Suddenly a pair of lizard men seemed to pounce from nowhere; exhausted as she was, dashing at breakneck speed, Shamur hadn't noticed their approach. The one that attacked her bore no weapons, but it raked at her chest with claws sharp as any dagger. She recoiled, and the creature's talons merely shredded her gown and tore away the silver and sapphire brooch Tamlin had given her on her birthday.
The lizard man lunged at her again, clawed hands raised, fanged jaws gaping, but not before she came on guard. Exploiting the superior reach the broadsword afforded her, she thrust at the reptile's throat, then instantly stepped back and prepared to parry, perceiving even as she did so that she wouldn't actually need to defend. Blood spurted from the lizard man's throat. It clutched at the wound, then sprawled at her feet.

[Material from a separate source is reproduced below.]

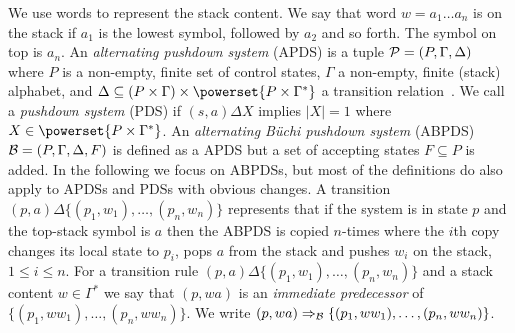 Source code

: \documentclass{llncs}
\begin{document}
 We  use words to represent the stack content. We say that word $w=a_1\ldots a_n$ is on the stack if $a_1$ is the lowest symbol, followed by $a_2$ and so forth. The symbol on top is $a_n$. An \emph{alternating pushdown system} (APDS) is a tuple $\mathcal{P}=(P,\Gamma,\Delta)$ where $P$ is a non-empty, finite set of control states, $\Gamma$ a non-empty, finite (stack) alphabet, and $\Delta\subseteq(P\times \Gamma)\times \powerset{P\times\Gamma^*}$ a transition relation~\cite{bouajjani1997reachability,suwimonteerabuth2006efficient-tr}. We call \APDS a \emph{pushdown system} (PDS) if $(s,a)\Delta X$ implies $|X|=1$ where $X\in\powerset{P\times\Gamma^*}$. An \emph{alternating B\"uchi pushdown system} (ABPDS) $\mathcal{B}=(P,\Gamma,\Delta,F)$ is defined as a APDS but a set of accepting states $F\subseteq P$ is added. In the following we  focus on ABPDSs, but most of the definitions do also apply to APDSs and PDSs with obvious changes. A transition $(p,a)\Delta\{(p_1,w_1),\ldots,(p_n,w_n)\}$ represents that if the system is in state $p$ and the top-stack symbol is $a$ then the ABPDS \ABPDS is copied $n$-times where the $i$th copy changes its local state to $p_i$, pops $a$ from the stack and pushes $w_i$ on the stack, $1\leq i\leq n$. For a  transition rule $(p,a)\Delta\{(p_1,w_1),\ldots,(p_n,w_n)\}$ and a stack content $w\in\Gamma^*$ we say that $(p,wa)$ is an \emph{immediate predecessor} of $\{(p_1,ww_1),\ldots,(p_n,ww_n)\}$. We write $(p,wa)\Rightarrow_\mathcal{B}\{(p_1,ww_1),\ldots,(p_n,ww_n)\}$.   \full{\\ }
\end{document}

She pivoted and saw that Thamalon had just dispatched the other lizard man. His foe had carried a battle-axe and a sturdy, leather-covered target, and the nobleman hesitated over the shield as if wondering whether he could afford the time to pull it from the creature's arm and take it for himself. Then two rogues emerged from the trees, and Thamalon cursed, whirled, and ran up the motte on which the ruin sat. Shamur followed.

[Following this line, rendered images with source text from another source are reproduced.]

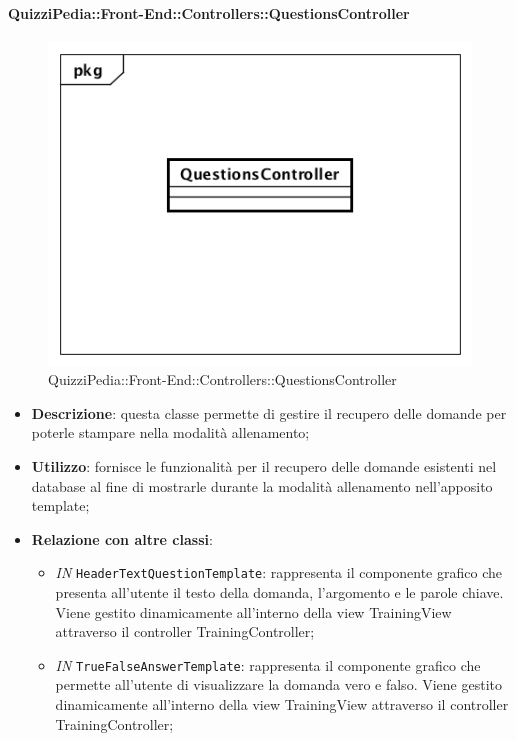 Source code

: \begin{itemize}
\paragraph{QuizziPedia::Front-End::Controllers::QuestionsController}
\begin{figure} [ht]
	\centering
	\includegraphics[scale=0.45]{UML/Classi/Front-End/QuizziPedia_Front-end_Controller_QuestionsController.png}
	\caption{QuizziPedia::Front-End::Controllers::QuestionsController}
\end{figure} \FloatBarrier
\begin{itemize}
	\item \textbf{Descrizione}: questa classe permette di gestire il recupero delle domande per poterle stampare nella modalità allenamento;
	\item \textbf{Utilizzo}: fornisce le funzionalità per il recupero delle domande esistenti nel database al fine di mostrarle durante la modalità allenamento nell'apposito template;
	\item \textbf{Relazione con altre classi}:
	\begin{itemize}
		\item \textit{IN} \texttt{HeaderTextQuestionTemplate}: rappresenta il componente grafico che presenta all'utente il testo della domanda, l'argomento e le parole chiave. Viene gestito dinamicamente all'interno della view TrainingView attraverso il controller TrainingController; 
		\item \textit{IN} \texttt{TrueFalseAnswerTemplate}: rappresenta il componente grafico che permette all'utente di visualizzare la domanda vero e falso. Viene gestito dinamicamente all'interno della view TrainingView attraverso il controller TrainingController; 

\end{itemize}
\end{itemize}
\end{itemize}
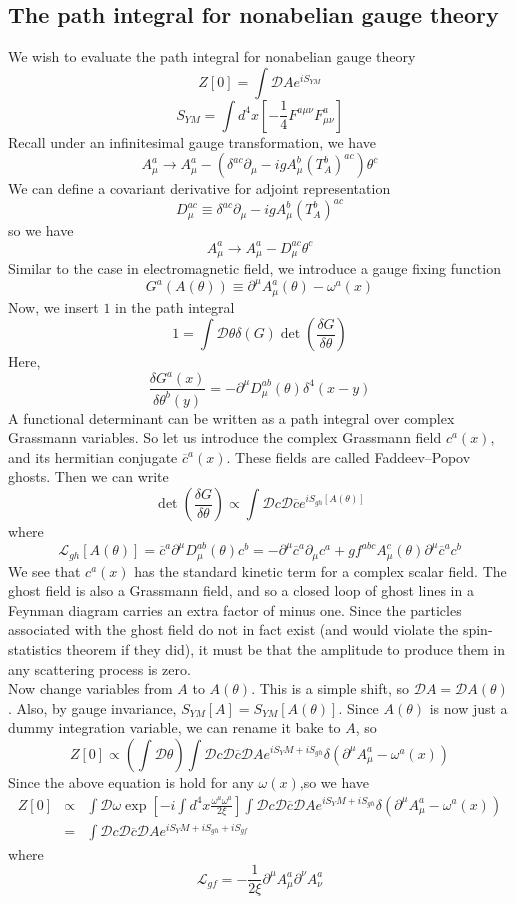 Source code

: \documentclass[cyan]{elegantnote}
\begin{document}
\subsection{The path integral for nonabelian gauge theory}
We wish to evaluate the path integral for nonabelian gauge theory
\[Z[0] = \int \mathcal{D}A e^{iS_{YM}}\]
\[S_{YM} = \int d^4x \left[-\frac{1}{4}F^{a\mu\nu}F^{a}_{\mu\nu} \right]\]
Recall under an infinitesimal gauge transformation, we have
\[A^{a}_{\mu} \to A^{a}_{\mu} -(\delta^{ac}\partial_{\mu}-igA^{b}_{\mu}(T_{A}^{b})^{ac})\theta^c\]
We can define a covariant derivative for adjoint representation
\[D_{\mu}^{ac} \equiv \delta^{ac}\partial_{\mu}-igA^{b}_{\mu}(T_{A}^{b})^{ac}\]
so we have
\[A^{a}_{\mu} \to A^{a}_{\mu} - D_{\mu}^{ac}\theta^c\]
Similar to the case in electromagnetic field, we introduce a gauge fixing function
\[G^a(A(\theta)) \equiv \partial^{\mu}A^a_{\mu}(\theta)  - \omega^a(x)\]
Now, we insert $1$ in the path integral
\[1 = \int \mathcal{D}\theta \delta(G) \det\left( \frac{\delta G}{\delta \theta} \right)\]
Here,
\[\frac{\delta G^a(x)}{\delta \theta^b(y)} = -\partial^{\mu}D_{\mu}^{ab}(\theta)\delta^4(x-y)\]
A functional determinant can be written as a path integral over complex Grassmann variables. So let us introduce the complex Grassmann field $c^a(x)$, and its hermitian conjugate $\overline{c}^a(x)$. These fields are called Faddeev–Popov ghosts. Then we can write
\[ \det\left( \frac{\delta G}{\delta \theta} \right) \propto \int \mathcal{D}c \mathcal{D}\overline{c} e^{iS_{gh}[A(\theta)]}\]
where
\[\mathcal{L}_{gh}[A(\theta)] = \overline{c}^a \partial^{\mu}D^{ab}_{\mu}(\theta)c^b = -\partial^{\mu}\overline{c}^a \partial_{\mu}c^a + gf^{abc}A^c_{\mu}(\theta)\partial^{\mu}\overline{c}^a c^b\]
We see that $c^a(x)$ has the standard kinetic term for a complex scalar field.  The ghost field is also a Grassmann field, and so a closed loop of ghost lines in a Feynman diagram carries an extra factor of minus one. Since the particles associated with the ghost field do not in fact exist (and would violate the spin-statistics theorem if they did), it must be that the amplitude to produce them in any scattering process is zero.
\\
Now change variables from $A$ to $A(\theta)$. This is a simple shift, so $\mathcal{D}A = \mathcal{D}A(\theta)$. Also, by gauge invariance, $S_{YM}[A] = S_{YM}[A(\theta)]$. Since $A(\theta)$ is now just a dummy integration variable, we can rename it bake to $A$, so
\[Z[0] \propto \left(\int \mathcal{D}\theta\right) \int \mathcal{D}c \mathcal{D}\overline{c} \mathcal{D}A e^{iS_YM + iS_{gh}} \delta(\partial^{\mu}A^a_{\mu}-\omega^a(x))\]
Since the above equation is hold for any $\omega(x)$,so we have
\begin{eqnarray}
Z[0] &\propto& \int \mathcal{D}\omega \exp \left[-i\int d^4x \frac{\omega^a\omega^a}{2\xi} \right] \int \mathcal{D}c \mathcal{D}\overline{c} \mathcal{D}A e^{iS_YM + iS_{gh}} \delta(\partial^{\mu}A^a_{\mu}-\omega^a(x)) \nonumber \\
&=&  \int \mathcal{D}c \mathcal{D}\overline{c} \mathcal{D}A e^{iS_YM + iS_{gh} + iS_{gf}}
\end{eqnarray}
where
\[\mathcal{L}_{gf} = -\frac{1}{2\xi}\partial^{\mu}A^a_{\mu} \partial^{\nu}A^a_{\nu}\]
\end{document}
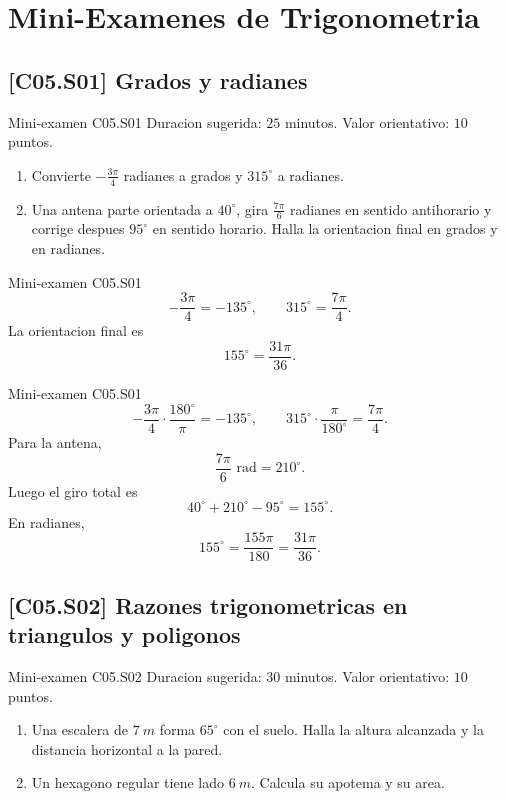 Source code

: \chapter{Mini-Examenes de Trigonometria}

\section{[C05.S01] Grados y radianes}

\begin{exambrief}{Mini-examen C05.S01}
Duracion sugerida: \(25\) minutos. Valor orientativo: \(10\) puntos.
\begin{enumerate}
  \item Convierte \(-\frac{3\pi}{4}\) radianes a grados y \(315^\circ\) a radianes.
  \item Una antena parte orientada a \(40^\circ\), gira \(\frac{7\pi}{6}\) radianes en sentido
  antihorario y corrige despues \(95^\circ\) en sentido horario. Halla la orientacion final en
  grados y en radianes.
\end{enumerate}
\end{exambrief}

\begin{shortanswer}{Mini-examen C05.S01}
\[
-\frac{3\pi}{4}=-135^\circ,
\qquad
315^\circ=\frac{7\pi}{4}.
\]
La orientacion final es
\[
155^\circ=\frac{31\pi}{36}.
\]
\end{shortanswer}

\begin{fullsolution}{Mini-examen C05.S01}
\[
-\frac{3\pi}{4}\cdot \frac{180^\circ}{\pi}=-135^\circ,
\qquad
315^\circ\cdot \frac{\pi}{180^\circ}=\frac{7\pi}{4}.
\]
Para la antena,
\[
\frac{7\pi}{6}\text{ rad}=210^\circ.
\]
Luego el giro total es
\[
40^\circ+210^\circ-95^\circ=155^\circ.
\]
En radianes,
\[
155^\circ=\frac{155\pi}{180}=\frac{31\pi}{36}.
\]
\end{fullsolution}

\section{[C05.S02] Razones trigonometricas en triangulos y poligonos}

\begin{exambrief}{Mini-examen C05.S02}
Duracion sugerida: \(30\) minutos. Valor orientativo: \(10\) puntos.
\begin{enumerate}
  \item Una escalera de \(\SI{7}{m}\) forma \(65^\circ\) con el suelo. Halla la altura alcanzada
  y la distancia horizontal a la pared.
  \item Un hexagono regular tiene lado \(\SI{6}{m}\). Calcula su apotema y su area.
\end{enumerate}
\end{exambrief}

The fortress gate had once been comprised of two leaves. The one on the left had fallen from its hinges, and the nobles had to run over it to get inside. Their footsteps boomed on the planks.
Shamur and Thamalon flung themselves behind the leaf that was still standing, shielded at last, if only for the moment, from flying quarrels. Panting, soaked in perspiration despite the chill night air, leaning heavily on the gate, the blonde woman peered about the snowy courtyard.

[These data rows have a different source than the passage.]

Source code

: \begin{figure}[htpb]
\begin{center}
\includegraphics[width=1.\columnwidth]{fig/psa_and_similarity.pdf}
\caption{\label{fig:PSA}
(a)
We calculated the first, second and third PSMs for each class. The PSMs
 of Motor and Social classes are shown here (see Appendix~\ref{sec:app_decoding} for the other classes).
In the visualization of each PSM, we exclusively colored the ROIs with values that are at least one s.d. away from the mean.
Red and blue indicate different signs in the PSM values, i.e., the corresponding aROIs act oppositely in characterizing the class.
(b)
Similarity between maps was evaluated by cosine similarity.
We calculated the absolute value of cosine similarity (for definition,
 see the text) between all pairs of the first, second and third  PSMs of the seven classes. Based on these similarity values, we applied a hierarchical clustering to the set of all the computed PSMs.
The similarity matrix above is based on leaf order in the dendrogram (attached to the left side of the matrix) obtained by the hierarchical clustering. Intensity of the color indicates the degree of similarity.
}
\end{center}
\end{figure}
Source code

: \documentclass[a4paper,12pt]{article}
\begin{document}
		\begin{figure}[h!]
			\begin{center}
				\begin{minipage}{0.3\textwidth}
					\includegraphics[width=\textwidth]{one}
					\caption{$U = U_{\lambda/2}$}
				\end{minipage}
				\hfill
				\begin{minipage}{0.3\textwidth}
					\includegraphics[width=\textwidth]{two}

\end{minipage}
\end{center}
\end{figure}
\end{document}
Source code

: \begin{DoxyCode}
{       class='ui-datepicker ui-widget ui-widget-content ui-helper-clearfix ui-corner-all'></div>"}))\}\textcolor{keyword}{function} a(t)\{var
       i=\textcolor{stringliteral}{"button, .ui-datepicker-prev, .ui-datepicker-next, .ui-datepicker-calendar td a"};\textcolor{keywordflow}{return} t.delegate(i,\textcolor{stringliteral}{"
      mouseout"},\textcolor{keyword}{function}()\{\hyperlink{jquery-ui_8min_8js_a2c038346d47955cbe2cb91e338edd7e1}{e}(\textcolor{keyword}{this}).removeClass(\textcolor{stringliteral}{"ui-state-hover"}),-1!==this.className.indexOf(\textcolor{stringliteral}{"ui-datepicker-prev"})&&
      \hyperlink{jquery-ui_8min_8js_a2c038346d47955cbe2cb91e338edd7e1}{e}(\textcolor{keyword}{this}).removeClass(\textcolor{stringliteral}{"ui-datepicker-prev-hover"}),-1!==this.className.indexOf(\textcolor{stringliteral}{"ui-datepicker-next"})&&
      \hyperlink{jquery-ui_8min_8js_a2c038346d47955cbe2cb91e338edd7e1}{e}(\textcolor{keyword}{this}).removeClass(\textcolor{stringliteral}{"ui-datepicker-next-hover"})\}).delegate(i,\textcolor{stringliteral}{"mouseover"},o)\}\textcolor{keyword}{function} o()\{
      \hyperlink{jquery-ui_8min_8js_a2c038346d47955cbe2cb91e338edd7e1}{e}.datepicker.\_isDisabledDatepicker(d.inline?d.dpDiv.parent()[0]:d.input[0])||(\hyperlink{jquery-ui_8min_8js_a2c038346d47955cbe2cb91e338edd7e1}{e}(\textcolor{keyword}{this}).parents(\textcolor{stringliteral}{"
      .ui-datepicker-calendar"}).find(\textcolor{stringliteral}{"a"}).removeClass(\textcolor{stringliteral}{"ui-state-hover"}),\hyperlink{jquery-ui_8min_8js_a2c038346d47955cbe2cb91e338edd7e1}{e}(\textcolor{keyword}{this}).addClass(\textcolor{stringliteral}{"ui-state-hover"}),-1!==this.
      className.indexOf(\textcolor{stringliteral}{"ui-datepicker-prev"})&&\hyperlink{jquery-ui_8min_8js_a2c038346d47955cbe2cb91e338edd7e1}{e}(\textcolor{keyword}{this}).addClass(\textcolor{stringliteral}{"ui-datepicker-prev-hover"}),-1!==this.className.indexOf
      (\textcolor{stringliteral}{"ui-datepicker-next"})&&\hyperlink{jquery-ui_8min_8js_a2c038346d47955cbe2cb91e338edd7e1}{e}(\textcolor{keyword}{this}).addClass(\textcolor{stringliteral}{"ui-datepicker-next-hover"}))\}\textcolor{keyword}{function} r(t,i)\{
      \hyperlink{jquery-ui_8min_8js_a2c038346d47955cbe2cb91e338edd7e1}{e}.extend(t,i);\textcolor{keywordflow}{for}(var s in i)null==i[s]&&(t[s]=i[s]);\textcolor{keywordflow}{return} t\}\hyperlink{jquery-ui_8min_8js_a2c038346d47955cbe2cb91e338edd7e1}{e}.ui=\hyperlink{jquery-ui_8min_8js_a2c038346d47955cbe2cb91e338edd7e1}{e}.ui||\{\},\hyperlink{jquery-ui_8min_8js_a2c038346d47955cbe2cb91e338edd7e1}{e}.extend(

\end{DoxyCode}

As she'd already inferred from viewing its exterior, the fortress had no donjon. Instead, rows of humbler structures, several with collapsed roofs, stood along the walls, where they'd no doubt served as a barracks, kitchen, dining hall, stable, storerooms, smithy, shrine, and every other facility such an outpost required. A wagon with the front wheels missing sat up on a trestle in the far corner of the yard.
There seemed to be no superior defensive position farther inside. They might as well fight here, at the gate. At least that way, she wouldn't have to stagger any farther.
Thamalon peered out at the clearing. "They're coming," he wheezed, "and I need you to hold them." He turned and trotted away.
"What are you doing?" she demanded. "There's nowhere better to go, and I need you here!"
If he heard, he evidently grudged the time to reply, for he just kept going, and then she heard footsteps crunching in the snow beyond the entrance. She peeked around the gate.
She didn't see as many foes as she'd expected. Perhaps some of the bravos and conjured creatures were still making their way through the woods. Moreover, the bullies were hanging back at the verge of the clearing, seemingly happy to let the wizard's inhuman minions risk their lives to take the common quarry.